# [What to work on]
Look through the data below, and copy each line that carries the word "comparación".

——————

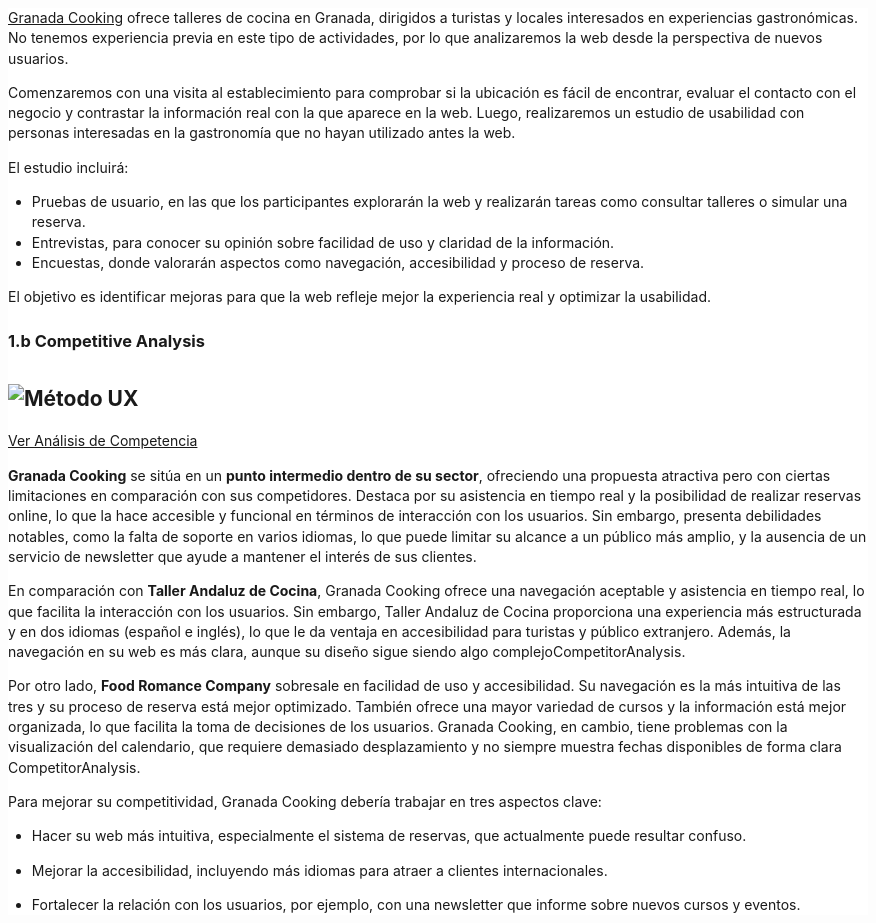 [Granada Cooking](https://granadacooking.com/) ofrece talleres de cocina en Granada, dirigidos a turistas y locales interesados en experiencias gastronómicas. No tenemos experiencia previa en este tipo de actividades, por lo que analizaremos la web desde la perspectiva de nuevos usuarios.

Comenzaremos con una visita al establecimiento para comprobar si la ubicación es fácil de encontrar, evaluar el contacto con el negocio y contrastar la información real con la que aparece en la web. Luego, realizaremos un estudio de usabilidad con personas interesadas en la gastronomía que no hayan utilizado antes la web.

El estudio incluirá:

- Pruebas de usuario, en las que los participantes explorarán la web y realizarán tareas como consultar talleres o simular una reserva.
- Entrevistas, para conocer su opinión sobre facilidad de uso y claridad de la información.
- Encuestas, donde valorarán aspectos como navegación, accesibilidad y proceso de reserva.

El objetivo es identificar mejoras para que la web refleje mejor la experiencia real y optimizar la usabilidad.


### 1.b Competitive Analysis
![Método UX](img/Competitive.png) 
-----

[Ver Análisis de Competencia](P1/CompetitorAnalysis.pdf)

**Granada Cooking** se sitúa en un **punto intermedio dentro de su sector**, ofreciendo una propuesta atractiva pero con ciertas limitaciones en comparación con sus competidores. Destaca por su asistencia en tiempo real y la posibilidad de realizar reservas online, lo que la hace accesible y funcional en términos de interacción con los usuarios. Sin embargo, presenta debilidades notables, como la falta de soporte en varios idiomas, lo que puede limitar su alcance a un público más amplio, y la ausencia de un servicio de newsletter que ayude a mantener el interés de sus clientes.

En comparación con **Taller Andaluz de Cocina**, Granada Cooking ofrece una navegación aceptable y asistencia en tiempo real, lo que facilita la interacción con los usuarios. Sin embargo, Taller Andaluz de Cocina proporciona una experiencia más estructurada y en dos idiomas (español e inglés), lo que le da ventaja en accesibilidad para turistas y público extranjero. Además, la navegación en su web es más clara, aunque su diseño sigue siendo algo complejo​CompetitorAnalysis.

Por otro lado, **Food Romance Company** sobresale en facilidad de uso y accesibilidad. Su navegación es la más intuitiva de las tres y su proceso de reserva está mejor optimizado. También ofrece una mayor variedad de cursos y la información está mejor organizada, lo que facilita la toma de decisiones de los usuarios. Granada Cooking, en cambio, tiene problemas con la visualización del calendario, que requiere demasiado desplazamiento y no siempre muestra fechas disponibles de forma clara​CompetitorAnalysis.

Para mejorar su competitividad, Granada Cooking debería trabajar en tres aspectos clave:

- Hacer su web más intuitiva, especialmente el sistema de reservas, que actualmente puede resultar confuso.

- Mejorar la accesibilidad, incluyendo más idiomas para atraer a clientes internacionales.

- Fortalecer la relación con los usuarios, por ejemplo, con una newsletter que informe sobre nuevos cursos y eventos.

——————

# [Answer to this exercise]
**Granada Cooking** se sitúa en un **punto intermedio dentro de su sector**, ofreciendo una propuesta atractiva pero con ciertas limitaciones en comparación con sus competidores. Destaca por su asistencia en tiempo real y la posibilidad de realizar reservas online, lo que la hace accesible y funcional en términos de interacción con los usuarios. Sin embargo, presenta debilidades notables, como la falta de soporte en varios idiomas, lo que puede limitar su alcance a un público más amplio, y la ausencia de un servicio de newsletter que ayude a mantener el interés de sus clientes.
En comparación con **Taller Andaluz de Cocina**, Granada Cooking ofrece una navegación aceptable y asistencia en tiempo real, lo que facilita la interacción con los usuarios. Sin embargo, Taller Andaluz de Cocina proporciona una experiencia más estructurada y en dos idiomas (español e inglés), lo que le da ventaja en accesibilidad para turistas y público extranjero. Además, la navegación en su web es más clara, aunque su diseño sigue siendo algo complejo​CompetitorAnalysis.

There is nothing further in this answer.